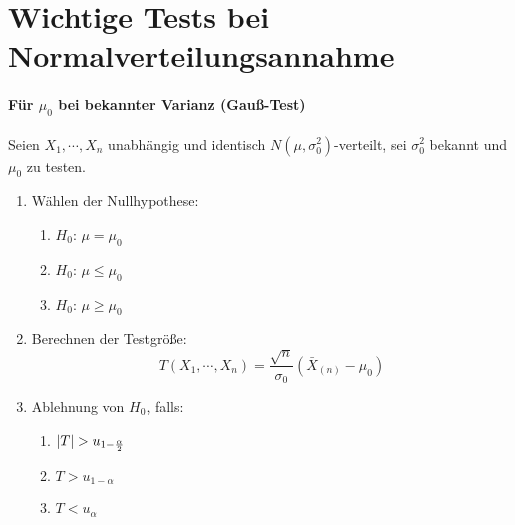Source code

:     \section{Wichtige Tests bei Normalverteilungsannahme}
        \paragraph{Für \(\mu_0\) bei bekannter Varianz (Gauß-Test)}
            Seien \( X_1, \cdots, X_n \) unabhängig und identisch \( N(\mu, \sigma_0^2) \)-verteilt, sei \(\sigma_0^2\) bekannt und \(\mu_0\) zu testen.
            \begin{enumerate}
            	\item Wählen der Nullhypothese:
                	\begin{enumerate}[label = \Alph*)]
                		\item \( H_0 \): \quad \( \mu = \mu_0 \)
                		\item \( H_0 \): \quad \( \mu \leq \mu_0 \)
                		\item \( H_0 \): \quad \( \mu \geq \mu_0 \)
                	\end{enumerate}
            	\item Berechnen der Testgröße:
                	\begin{equation*}
	                	T(X_1, \cdots, X_n) = \frac{\sqrt{n}}{\sigma_0} (\bar{X}_{(n)} - \mu_0)
                	\end{equation*}
	            \item Ablehnung von \(H_0\), falls:
		            \begin{enumerate}[label = \Alph*)]
		            	\item \( \abs{T} > u_{1 - \frac{\alpha}{2}} \)
		            	\item \( T > u_{1 - \alpha} \)
		            	\item \( T < u_\alpha \)
		            \end{enumerate}
            \end{enumerate}

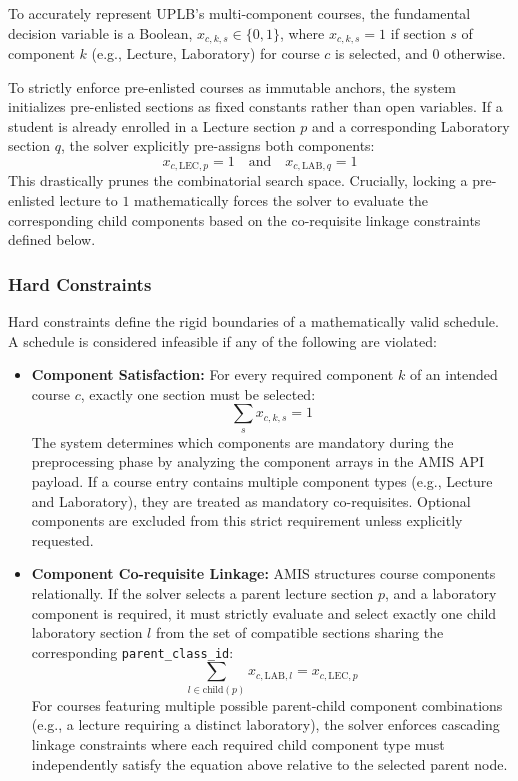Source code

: \documentclass{icsthesis}
\begin{document}
\begin{mainmatter}
		To accurately represent UPLB's multi-component courses, the fundamental decision variable is a Boolean, $x_{c,k,s} \in \{0, 1\}$, where $x_{c,k,s} = 1$ if section $s$ of component $k$ (e.g., Lecture, Laboratory) for course $c$ is selected, and $0$ otherwise.
		
		To strictly enforce pre-enlisted courses as immutable anchors, the system initializes pre-enlisted sections as fixed constants rather than open variables. If a student is already enrolled in a Lecture section $p$ and a corresponding Laboratory section $q$, the solver explicitly pre-assigns both components:
		\begin{equation}
		x_{c,\text{LEC},p} = 1 \quad \text{and} \quad x_{c,\text{LAB},q} = 1
		\end{equation}
		This drastically prunes the combinatorial search space. Crucially, locking a pre-enlisted lecture to $1$ mathematically forces the solver to evaluate the corresponding child components based on the co-requisite linkage constraints defined below.
		
		\subsubsection{Hard Constraints}
		
		Hard constraints define the rigid boundaries of a mathematically valid schedule. A schedule is considered infeasible if any of the following are violated:
		
		\begin{itemize}
			\item \textbf{Component Satisfaction:} For every required component $k$ of an intended course $c$, exactly one section must be selected:
			\begin{equation}
			\sum_{s} x_{c,k,s} = 1
			\end{equation}
			The system determines which components are mandatory during the preprocessing phase by analyzing the component arrays in the AMIS API payload. If a course entry contains multiple component types (e.g., Lecture and Laboratory), they are treated as mandatory co-requisites. Optional components are excluded from this strict requirement unless explicitly requested.
			
			\item \textbf{Component Co-requisite Linkage:} AMIS structures course components relationally. If the solver selects a parent lecture section $p$, and a laboratory component is required, it must strictly evaluate and select exactly one child laboratory section $l$ from the set of compatible sections sharing the corresponding \texttt{parent\_class\_id}:
			\begin{equation}
			\sum_{l \in \text{child}(p)} x_{c,\text{LAB},l} = x_{c,\text{LEC},p}
			\end{equation}
			For courses featuring multiple possible parent-child component combinations (e.g., a lecture requiring a distinct laboratory), the solver enforces cascading linkage constraints where each required child component type must independently satisfy the equation above relative to the selected parent node.
			

\end{itemize}
\end{mainmatter}
\end{document}
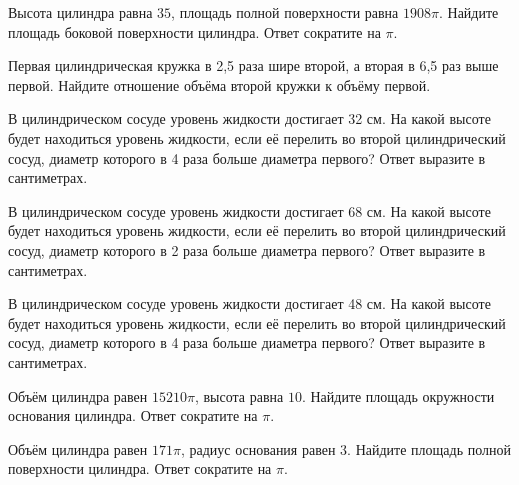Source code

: \documentclass[4apaper]{article}
\begin{document}
\begin{taskBN}{22}
Высота цилиндра равна $35$, площадь полной поверхности равна $1908\pi$. Найдите площадь боковой поверхности цилиндра. Ответ сократите на $\pi$.
\end{taskBN}

\begin{taskBN}{23}
 Первая цилиндрическая кружка в 2,5 раза шире второй, а вторая в 6,5 раз выше первой. Найдите отношение объёма второй кружки к объёму первой.
\end{taskBN}

\begin{taskBN}{24}
В цилиндрическом сосуде уровень жидкости достигает 32 см. На какой высоте будет находиться уровень жидкости, если её перелить во второй цилиндрический сосуд, диаметр которого в 4 раза больше диаметра первого? Ответ выразите в сантиметрах.
\end{taskBN}

\begin{taskBN}{25}
В цилиндрическом сосуде уровень жидкости достигает 68 см. На какой высоте будет находиться уровень жидкости, если её перелить во второй цилиндрический сосуд, диаметр которого в 2 раза больше диаметра первого? Ответ выразите в сантиметрах.
\end{taskBN}

\begin{taskBN}{26}
В цилиндрическом сосуде уровень жидкости достигает 48 см. На какой высоте будет находиться уровень жидкости, если её перелить во второй цилиндрический сосуд, диаметр которого в 4 раза больше диаметра первого? Ответ выразите в сантиметрах.
\end{taskBN}

\begin{taskBN}{27}
Объём цилиндра равен $15210\pi$, высота равна $10$. Найдите площадь окружности основания цилиндра. Ответ сократите на $\pi$.
\end{taskBN}

\begin{taskBN}{28}
Объём цилиндра равен $171\pi$, радиус основания равен $3$. Найдите площадь полной поверхности цилиндра. Ответ сократите на $\pi$.
\end{taskBN}
\end{document}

[Task instructions] Repeat the material above precisely as it appears, omitting the images it contains.

[Result of this task]
Source code

:     \section{Wichtige Tests bei Normalverteilungsannahme}
        \paragraph{Für \(\mu_0\) bei bekannter Varianz (Gauß-Test)}
            Seien \( X_1, \cdots, X_n \) unabhängig und identisch \( N(\mu, \sigma_0^2) \)-verteilt, sei \(\sigma_0^2\) bekannt und \(\mu_0\) zu testen.
            \begin{enumerate}
            	\item Wählen der Nullhypothese:
                	\begin{enumerate}[label = \Alph*)]
                		\item \( H_0 \): \quad \( \mu = \mu_0 \)
                		\item \( H_0 \): \quad \( \mu \leq \mu_0 \)
                		\item \( H_0 \): \quad \( \mu \geq \mu_0 \)
                	\end{enumerate}
            	\item Berechnen der Testgröße:
                	\begin{equation*}
	                	T(X_1, \cdots, X_n) = \frac{\sqrt{n}}{\sigma_0} (\bar{X}_{(n)} - \mu_0)
                	\end{equation*}
	            \item Ablehnung von \(H_0\), falls:
		            \begin{enumerate}[label = \Alph*)]
		            	\item \( \abs{T} > u_{1 - \frac{\alpha}{2}} \)
		            	\item \( T > u_{1 - \alpha} \)
		            	\item \( T < u_\alpha \)
		            \end{enumerate}
            \end{enumerate}

Source code

: \documentclass{icsthesis}
\begin{document}
\begin{mainmatter}
		To accurately represent UPLB's multi-component courses, the fundamental decision variable is a Boolean, $x_{c,k,s} \in \{0, 1\}$, where $x_{c,k,s} = 1$ if section $s$ of component $k$ (e.g., Lecture, Laboratory) for course $c$ is selected, and $0$ otherwise.
		
		To strictly enforce pre-enlisted courses as immutable anchors, the system initializes pre-enlisted sections as fixed constants rather than open variables. If a student is already enrolled in a Lecture section $p$ and a corresponding Laboratory section $q$, the solver explicitly pre-assigns both components:
		\begin{equation}
		x_{c,\text{LEC},p} = 1 \quad \text{and} \quad x_{c,\text{LAB},q} = 1
		\end{equation}
		This drastically prunes the combinatorial search space. Crucially, locking a pre-enlisted lecture to $1$ mathematically forces the solver to evaluate the corresponding child components based on the co-requisite linkage constraints defined below.
		
		\subsubsection{Hard Constraints}
		
		Hard constraints define the rigid boundaries of a mathematically valid schedule. A schedule is considered infeasible if any of the following are violated:
		
		\begin{itemize}
			\item \textbf{Component Satisfaction:} For every required component $k$ of an intended course $c$, exactly one section must be selected:
			\begin{equation}
			\sum_{s} x_{c,k,s} = 1
			\end{equation}
			The system determines which components are mandatory during the preprocessing phase by analyzing the component arrays in the AMIS API payload. If a course entry contains multiple component types (e.g., Lecture and Laboratory), they are treated as mandatory co-requisites. Optional components are excluded from this strict requirement unless explicitly requested.
			
			\item \textbf{Component Co-requisite Linkage:} AMIS structures course components relationally. If the solver selects a parent lecture section $p$, and a laboratory component is required, it must strictly evaluate and select exactly one child laboratory section $l$ from the set of compatible sections sharing the corresponding \texttt{parent\_class\_id}:
			\begin{equation}
			\sum_{l \in \text{child}(p)} x_{c,\text{LAB},l} = x_{c,\text{LEC},p}
			\end{equation}
			For courses featuring multiple possible parent-child component combinations (e.g., a lecture requiring a distinct laboratory), the solver enforces cascading linkage constraints where each required child component type must independently satisfy the equation above relative to the selected parent node.
			

\end{itemize}
\end{mainmatter}
\end{document}
Source code

: \documentclass[4apaper]{article}
\begin{document}
\begin{taskBN}{22}
Высота цилиндра равна $35$, площадь полной поверхности равна $1908\pi$. Найдите площадь боковой поверхности цилиндра. Ответ сократите на $\pi$.
\end{taskBN}

\begin{taskBN}{23}
 Первая цилиндрическая кружка в 2,5 раза шире второй, а вторая в 6,5 раз выше первой. Найдите отношение объёма второй кружки к объёму первой.
\end{taskBN}

\begin{taskBN}{24}
В цилиндрическом сосуде уровень жидкости достигает 32 см. На какой высоте будет находиться уровень жидкости, если её перелить во второй цилиндрический сосуд, диаметр которого в 4 раза больше диаметра первого? Ответ выразите в сантиметрах.
\end{taskBN}

\begin{taskBN}{25}
В цилиндрическом сосуде уровень жидкости достигает 68 см. На какой высоте будет находиться уровень жидкости, если её перелить во второй цилиндрический сосуд, диаметр которого в 2 раза больше диаметра первого? Ответ выразите в сантиметрах.
\end{taskBN}

\begin{taskBN}{26}
В цилиндрическом сосуде уровень жидкости достигает 48 см. На какой высоте будет находиться уровень жидкости, если её перелить во второй цилиндрический сосуд, диаметр которого в 4 раза больше диаметра первого? Ответ выразите в сантиметрах.
\end{taskBN}

\begin{taskBN}{27}
Объём цилиндра равен $15210\pi$, высота равна $10$. Найдите площадь окружности основания цилиндра. Ответ сократите на $\pi$.
\end{taskBN}

\begin{taskBN}{28}
Объём цилиндра равен $171\pi$, радиус основания равен $3$. Найдите площадь полной поверхности цилиндра. Ответ сократите на $\pi$.
\end{taskBN}
\end{document}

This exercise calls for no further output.